Stéphanie Rowe à moto au Laos

Pour Edmond Haraucourt, poète français du 19e siècle, partir c’est mourir un peu… Bien sûr que partir c’est souvent laisser quelqu’un - et toujours quelque chose - derrière soi. Mais partir, quand on parle de voyage à moto, c’est surtout vivre beaucoup. Vivre avec intensité, en prenant des risques possiblement, mais en vivant pleinement. Et puisqu’on en est aux citations, gardons à l’esprit celle de l’écrivain Paulo Coelho : « si tu crois que l’aventure est dangereuse, essaie la routine, elle est mortelle ». À chacun ensuite de mettre son curseur où il le souhaite, en fonction de ce qu’il juge comme part de risque acceptable, sachant que l’évaluation du risque, ou d’un risque, reste déjà une appréciation toute personnelle. D’une manière générale, reconnaissons que le voyage peut être dangereux, comme la moto qui n’est pas le plus sûr des moyens de transport, et que partir à la découverte du monde quand on est une femme seule comporte là aussi a priori plus de risques qu’un homme empruntant pareil chemin.

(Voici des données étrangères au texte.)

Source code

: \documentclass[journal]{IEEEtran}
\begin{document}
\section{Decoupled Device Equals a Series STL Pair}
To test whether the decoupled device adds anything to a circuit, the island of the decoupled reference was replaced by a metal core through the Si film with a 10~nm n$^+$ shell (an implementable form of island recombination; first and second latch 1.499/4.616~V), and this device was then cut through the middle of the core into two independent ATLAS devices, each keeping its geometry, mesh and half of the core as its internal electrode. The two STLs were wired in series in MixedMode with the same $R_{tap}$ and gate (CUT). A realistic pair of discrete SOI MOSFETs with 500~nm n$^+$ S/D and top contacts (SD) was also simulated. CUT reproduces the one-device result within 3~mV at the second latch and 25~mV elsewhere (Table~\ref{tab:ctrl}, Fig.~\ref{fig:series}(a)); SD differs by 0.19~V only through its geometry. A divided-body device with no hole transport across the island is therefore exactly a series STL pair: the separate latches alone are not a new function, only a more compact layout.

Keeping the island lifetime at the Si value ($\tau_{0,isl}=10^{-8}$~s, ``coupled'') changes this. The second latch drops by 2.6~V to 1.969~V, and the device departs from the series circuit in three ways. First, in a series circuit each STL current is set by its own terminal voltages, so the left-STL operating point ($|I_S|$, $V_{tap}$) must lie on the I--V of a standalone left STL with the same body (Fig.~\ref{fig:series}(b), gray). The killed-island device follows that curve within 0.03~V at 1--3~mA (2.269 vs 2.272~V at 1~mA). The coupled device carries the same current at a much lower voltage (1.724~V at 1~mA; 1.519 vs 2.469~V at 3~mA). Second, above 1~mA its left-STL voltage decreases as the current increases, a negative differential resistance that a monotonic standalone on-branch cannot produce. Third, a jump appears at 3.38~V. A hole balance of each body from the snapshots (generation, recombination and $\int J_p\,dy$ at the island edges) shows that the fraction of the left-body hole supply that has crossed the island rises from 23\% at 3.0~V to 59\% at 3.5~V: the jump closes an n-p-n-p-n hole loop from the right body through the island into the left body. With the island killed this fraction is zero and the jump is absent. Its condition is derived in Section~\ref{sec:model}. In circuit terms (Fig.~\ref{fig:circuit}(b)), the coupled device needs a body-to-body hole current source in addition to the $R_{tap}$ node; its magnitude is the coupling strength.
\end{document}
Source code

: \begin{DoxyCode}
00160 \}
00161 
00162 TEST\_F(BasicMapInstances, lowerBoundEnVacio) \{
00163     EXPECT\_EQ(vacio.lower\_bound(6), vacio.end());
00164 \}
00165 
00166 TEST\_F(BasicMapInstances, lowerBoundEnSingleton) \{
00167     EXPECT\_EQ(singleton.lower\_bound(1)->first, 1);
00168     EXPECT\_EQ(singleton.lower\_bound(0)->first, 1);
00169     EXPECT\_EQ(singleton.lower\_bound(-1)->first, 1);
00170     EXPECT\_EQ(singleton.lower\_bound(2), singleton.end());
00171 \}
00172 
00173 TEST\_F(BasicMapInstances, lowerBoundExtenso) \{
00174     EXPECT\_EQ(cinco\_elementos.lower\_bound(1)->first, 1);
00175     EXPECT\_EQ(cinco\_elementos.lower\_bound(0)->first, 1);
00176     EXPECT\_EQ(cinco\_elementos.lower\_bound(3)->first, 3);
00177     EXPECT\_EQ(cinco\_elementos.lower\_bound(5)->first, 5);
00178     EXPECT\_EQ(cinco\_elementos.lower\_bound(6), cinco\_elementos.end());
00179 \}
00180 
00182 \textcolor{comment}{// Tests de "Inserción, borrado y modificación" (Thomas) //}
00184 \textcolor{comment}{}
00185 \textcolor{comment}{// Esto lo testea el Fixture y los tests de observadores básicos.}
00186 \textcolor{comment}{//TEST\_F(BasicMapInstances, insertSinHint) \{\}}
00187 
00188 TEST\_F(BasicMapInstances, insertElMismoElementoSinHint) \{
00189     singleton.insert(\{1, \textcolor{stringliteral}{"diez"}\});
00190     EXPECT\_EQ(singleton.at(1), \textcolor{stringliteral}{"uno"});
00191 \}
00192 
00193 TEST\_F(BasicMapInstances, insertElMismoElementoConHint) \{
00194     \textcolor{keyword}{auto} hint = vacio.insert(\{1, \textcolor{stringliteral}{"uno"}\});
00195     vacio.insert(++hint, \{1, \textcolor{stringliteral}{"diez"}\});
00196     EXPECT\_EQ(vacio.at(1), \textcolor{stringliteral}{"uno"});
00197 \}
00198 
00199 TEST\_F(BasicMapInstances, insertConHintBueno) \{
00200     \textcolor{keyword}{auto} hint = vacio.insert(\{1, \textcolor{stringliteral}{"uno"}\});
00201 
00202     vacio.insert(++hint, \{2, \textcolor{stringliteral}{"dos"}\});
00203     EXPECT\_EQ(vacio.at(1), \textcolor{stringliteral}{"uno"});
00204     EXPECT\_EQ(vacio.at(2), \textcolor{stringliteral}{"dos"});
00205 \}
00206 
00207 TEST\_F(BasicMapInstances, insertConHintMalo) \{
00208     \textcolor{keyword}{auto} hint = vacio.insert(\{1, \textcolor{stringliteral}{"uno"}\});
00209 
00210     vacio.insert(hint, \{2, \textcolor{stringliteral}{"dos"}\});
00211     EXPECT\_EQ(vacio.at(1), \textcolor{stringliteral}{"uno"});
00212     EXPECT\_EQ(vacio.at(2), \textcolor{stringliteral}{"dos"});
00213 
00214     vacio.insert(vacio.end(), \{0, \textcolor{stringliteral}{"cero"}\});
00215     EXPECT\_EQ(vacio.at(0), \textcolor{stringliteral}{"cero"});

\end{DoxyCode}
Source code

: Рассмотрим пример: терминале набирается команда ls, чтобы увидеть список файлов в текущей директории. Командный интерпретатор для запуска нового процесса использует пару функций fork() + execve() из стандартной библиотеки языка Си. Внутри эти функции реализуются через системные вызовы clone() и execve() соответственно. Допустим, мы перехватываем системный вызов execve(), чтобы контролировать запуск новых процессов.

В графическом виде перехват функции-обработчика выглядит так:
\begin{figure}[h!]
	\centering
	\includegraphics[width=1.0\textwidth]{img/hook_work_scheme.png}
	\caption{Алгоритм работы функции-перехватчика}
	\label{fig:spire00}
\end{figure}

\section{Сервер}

En parcourant les récits offerts par des aventurières à moto comme Anne-France Dautheville, la pionnière, ou Mélusine Mallender, on mesure justement que les a priori sont faits pour être battus en brèche. Ce que l’on retient de leurs périples longs de plusieurs dizaines de milliers de kilomètres qui s’étalent sur une période de plus de 50 ans, bien plus que le danger, c’est la liberté gagnée.

L’aventure, c’est déjà cette liberté. Celle que l’on embrasse avec la première impulsion du tour de clé, puis vient le coup de pouce sur le démarreur ou de la botte sur un kick, et finalement celle sur le moteur une fois démarré qui offre à la roue avant le champ des possibles.

L’aventure peut être celle d’une journée, d’un week-end, d’une semaine, d’un mois, d’un an, voire d’une vie. Elle peut se vivre à côté de chez soi ou tout autour du monde. Mais forcément, celles qui marquent le plus ceux qui restent à quai, ce sont les aventures du bout du monde, celles qui nous transportent bien au-delà de nos repères, celles qui nous interpellent et parfois nous chamboulent.

Stéphanie Rowe
Pas besoin d’une moto de dernière génération pour vivre l’aventure.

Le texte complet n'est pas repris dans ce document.